After The Big Hike, I realized some things had changed.
First, penpal and I were BFF’s. You can’t spend two hours wondering how to survive a mountain lion attack with someone and not become slightly closer.
The wonderful thing about having penpal along was that it was my trip and I was doing everything I wanted to do, along with everything I didn’t want to do but did to expand my comfort zone (that I ended up loving, like the Narrows and The Big Hike), and he was there to share it with. It was still for me, but it was a completely different experience than if I had done it alone.
I’d come so far from wondering how I could “accidentally” leave him in Vegas.
The second big change I noticed was in myself. Holy cow. I hiked five miles in Birkenstocks in the dark and I was terrified for two hours straight. I don’t think me a year ago would have done that. I don’t think me at the beginning of summer would have done that!

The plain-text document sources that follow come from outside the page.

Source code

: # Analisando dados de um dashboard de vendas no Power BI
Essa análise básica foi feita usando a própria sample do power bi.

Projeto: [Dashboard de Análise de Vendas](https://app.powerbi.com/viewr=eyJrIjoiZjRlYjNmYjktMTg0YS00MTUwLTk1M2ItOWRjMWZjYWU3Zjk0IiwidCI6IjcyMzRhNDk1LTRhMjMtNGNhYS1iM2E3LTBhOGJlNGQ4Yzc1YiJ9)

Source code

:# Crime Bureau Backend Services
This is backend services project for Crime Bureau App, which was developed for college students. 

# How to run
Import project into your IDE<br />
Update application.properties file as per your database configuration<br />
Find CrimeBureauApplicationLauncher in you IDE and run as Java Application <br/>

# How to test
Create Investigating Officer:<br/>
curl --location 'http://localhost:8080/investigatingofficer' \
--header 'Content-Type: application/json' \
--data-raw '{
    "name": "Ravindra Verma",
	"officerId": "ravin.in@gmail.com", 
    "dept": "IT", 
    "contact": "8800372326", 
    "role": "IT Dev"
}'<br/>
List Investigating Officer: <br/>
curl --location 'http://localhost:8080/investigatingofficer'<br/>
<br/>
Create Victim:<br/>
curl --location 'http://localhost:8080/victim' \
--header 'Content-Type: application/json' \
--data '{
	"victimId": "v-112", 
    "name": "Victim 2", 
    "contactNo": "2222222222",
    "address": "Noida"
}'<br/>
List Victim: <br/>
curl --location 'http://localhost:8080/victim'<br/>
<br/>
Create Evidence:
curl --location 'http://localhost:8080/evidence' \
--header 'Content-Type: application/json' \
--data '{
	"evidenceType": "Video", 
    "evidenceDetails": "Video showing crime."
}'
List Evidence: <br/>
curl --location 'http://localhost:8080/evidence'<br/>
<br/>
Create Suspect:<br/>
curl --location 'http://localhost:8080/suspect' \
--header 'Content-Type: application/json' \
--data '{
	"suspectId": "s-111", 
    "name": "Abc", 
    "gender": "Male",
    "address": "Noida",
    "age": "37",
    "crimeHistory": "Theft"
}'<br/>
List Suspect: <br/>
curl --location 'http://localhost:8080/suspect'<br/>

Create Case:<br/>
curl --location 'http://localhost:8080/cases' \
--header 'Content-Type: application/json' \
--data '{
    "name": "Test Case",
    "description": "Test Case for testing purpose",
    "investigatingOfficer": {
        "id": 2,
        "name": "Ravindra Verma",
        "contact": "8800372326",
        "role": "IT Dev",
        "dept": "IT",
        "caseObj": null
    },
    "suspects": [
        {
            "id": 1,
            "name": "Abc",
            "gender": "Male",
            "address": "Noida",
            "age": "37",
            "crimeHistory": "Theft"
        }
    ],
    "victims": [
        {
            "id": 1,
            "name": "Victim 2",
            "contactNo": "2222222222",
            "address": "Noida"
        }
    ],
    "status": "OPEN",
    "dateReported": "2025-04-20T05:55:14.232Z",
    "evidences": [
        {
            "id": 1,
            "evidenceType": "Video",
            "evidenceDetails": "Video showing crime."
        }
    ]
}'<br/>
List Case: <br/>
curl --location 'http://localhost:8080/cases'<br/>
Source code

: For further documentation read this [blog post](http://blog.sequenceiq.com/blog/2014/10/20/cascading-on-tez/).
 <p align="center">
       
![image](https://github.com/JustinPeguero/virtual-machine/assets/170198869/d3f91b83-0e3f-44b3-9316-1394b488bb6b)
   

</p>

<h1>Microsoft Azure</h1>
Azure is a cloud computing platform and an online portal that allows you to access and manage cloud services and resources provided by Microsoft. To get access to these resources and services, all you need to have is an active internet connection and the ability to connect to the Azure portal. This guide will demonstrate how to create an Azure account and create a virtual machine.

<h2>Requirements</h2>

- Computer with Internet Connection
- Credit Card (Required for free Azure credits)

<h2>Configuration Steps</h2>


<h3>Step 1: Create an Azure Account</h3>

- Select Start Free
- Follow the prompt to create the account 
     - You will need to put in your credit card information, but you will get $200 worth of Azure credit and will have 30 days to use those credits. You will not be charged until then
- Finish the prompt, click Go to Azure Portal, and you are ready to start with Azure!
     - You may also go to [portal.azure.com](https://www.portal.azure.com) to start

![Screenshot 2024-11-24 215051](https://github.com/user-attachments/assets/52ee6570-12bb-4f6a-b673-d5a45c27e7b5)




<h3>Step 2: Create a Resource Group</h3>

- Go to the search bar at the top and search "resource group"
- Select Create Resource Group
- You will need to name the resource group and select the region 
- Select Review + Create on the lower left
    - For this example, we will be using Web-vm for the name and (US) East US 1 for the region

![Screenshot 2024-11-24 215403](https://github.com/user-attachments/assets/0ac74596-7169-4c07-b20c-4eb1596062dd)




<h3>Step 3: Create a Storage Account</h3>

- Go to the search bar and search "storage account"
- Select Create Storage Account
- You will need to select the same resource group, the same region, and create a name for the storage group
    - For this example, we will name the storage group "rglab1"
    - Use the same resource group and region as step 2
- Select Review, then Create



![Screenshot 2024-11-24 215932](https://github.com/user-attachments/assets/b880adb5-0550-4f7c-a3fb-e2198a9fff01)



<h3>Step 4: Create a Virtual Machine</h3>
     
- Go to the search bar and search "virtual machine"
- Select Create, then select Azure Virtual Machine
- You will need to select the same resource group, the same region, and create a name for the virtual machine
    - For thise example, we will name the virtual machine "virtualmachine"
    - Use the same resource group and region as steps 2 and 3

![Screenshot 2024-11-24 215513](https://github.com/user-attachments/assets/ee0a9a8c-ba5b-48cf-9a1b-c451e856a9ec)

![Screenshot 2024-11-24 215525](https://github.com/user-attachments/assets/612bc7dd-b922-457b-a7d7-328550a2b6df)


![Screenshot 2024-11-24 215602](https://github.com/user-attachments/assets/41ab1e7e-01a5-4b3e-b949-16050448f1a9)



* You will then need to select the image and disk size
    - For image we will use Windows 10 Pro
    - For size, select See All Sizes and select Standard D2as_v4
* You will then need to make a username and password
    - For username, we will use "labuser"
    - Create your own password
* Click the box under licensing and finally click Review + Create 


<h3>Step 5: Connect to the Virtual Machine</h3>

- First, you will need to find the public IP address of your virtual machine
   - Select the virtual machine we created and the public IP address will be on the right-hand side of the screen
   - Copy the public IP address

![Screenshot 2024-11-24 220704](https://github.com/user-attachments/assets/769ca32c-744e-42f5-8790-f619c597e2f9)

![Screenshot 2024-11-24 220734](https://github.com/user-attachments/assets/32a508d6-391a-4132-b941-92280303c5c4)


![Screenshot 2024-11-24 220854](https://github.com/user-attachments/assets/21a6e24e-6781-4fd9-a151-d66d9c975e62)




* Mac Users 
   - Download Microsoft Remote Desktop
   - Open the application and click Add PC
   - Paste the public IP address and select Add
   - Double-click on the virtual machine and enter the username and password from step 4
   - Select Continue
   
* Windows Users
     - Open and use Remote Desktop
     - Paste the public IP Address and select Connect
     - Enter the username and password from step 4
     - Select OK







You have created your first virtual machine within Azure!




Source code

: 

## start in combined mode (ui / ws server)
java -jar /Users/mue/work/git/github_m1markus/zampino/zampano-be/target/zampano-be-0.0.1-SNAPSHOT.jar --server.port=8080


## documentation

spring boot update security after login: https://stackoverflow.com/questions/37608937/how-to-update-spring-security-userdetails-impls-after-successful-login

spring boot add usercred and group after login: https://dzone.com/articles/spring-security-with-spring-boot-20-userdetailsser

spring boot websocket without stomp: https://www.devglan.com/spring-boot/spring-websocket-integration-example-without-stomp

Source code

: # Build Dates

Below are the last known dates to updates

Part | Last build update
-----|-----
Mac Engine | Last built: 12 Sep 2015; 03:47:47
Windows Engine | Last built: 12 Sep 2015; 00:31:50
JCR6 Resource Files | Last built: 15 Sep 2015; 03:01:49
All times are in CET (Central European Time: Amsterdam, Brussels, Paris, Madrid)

I was coming into the side of myself that wanted to do nothing but try new things and adventure, and it was sort of foreign and I was having the time of my life discovering it.
It wasn’t all self-discovery, though. After our 3AM jaunt, penpal and I wanted absolutely nothing to do with darkness, hiking, or questionable mountain lion encounters. We had a hike, a nap and a shower behind us, and we wanted to see more of the Grand Canyon…but like, a touristy view.
We ended up driving down a bumpy road that has probably dislodged more than a few bumpers and curse words, wincing every time a particularly large piece of gravel would bounce off the bottom of the car (clunk, grimace)…but we ended up in Grand Canyon paradise.
We were surrounded by a completely different view of the canyon, with only the setting sun and a small colony of hummingbirds thrumming through the wildflowers to keep us company.
Penpal and I diverged, myself to take pictures of the flowers for half an hour and he to do whatever penpals do best.
After the meadow, we chased the sunset back to the visitor center, where we admired constellations while the visibly addicted to cocaine people that managed the restaurant burnt our pizza and then hooked us up with two free ones. Then we promptly fell asleep, woke up early for the sunrise the next morning (from the highest point in the Grand Canyon, what!) and headed back to civilization.
Actually, we were going to go to Bryce Canyon, but we made the mistake of telling our camping neighbors.
Every. Single. Thing. We told our neighbors we were going to do ended up not happening.
We told them we were going for a hike. Nope! Changed our minds and saw them at dinner instead.
We told them we were going to Point Sublime. Nope! Went to the meadow.
We half-jokingly discussed how we shouldn’t tell them our plans, so they wouldn’t be jinxed…unfortunately, we told them we were leaving for Bryce Canyon that morning.
That conversation expanded into an hour talking about sapsuckers, the bee crisis, and Florida…and then we realized we didn’t have time to go to Bryce.
Moral of the story? Never make friends with the people you camp next to, especially if they’re retired beekeepers on a cross-country roadtrip.
Actually, scratch that. They were awesome. But always, always make sure you have time in your schedule for one more national park.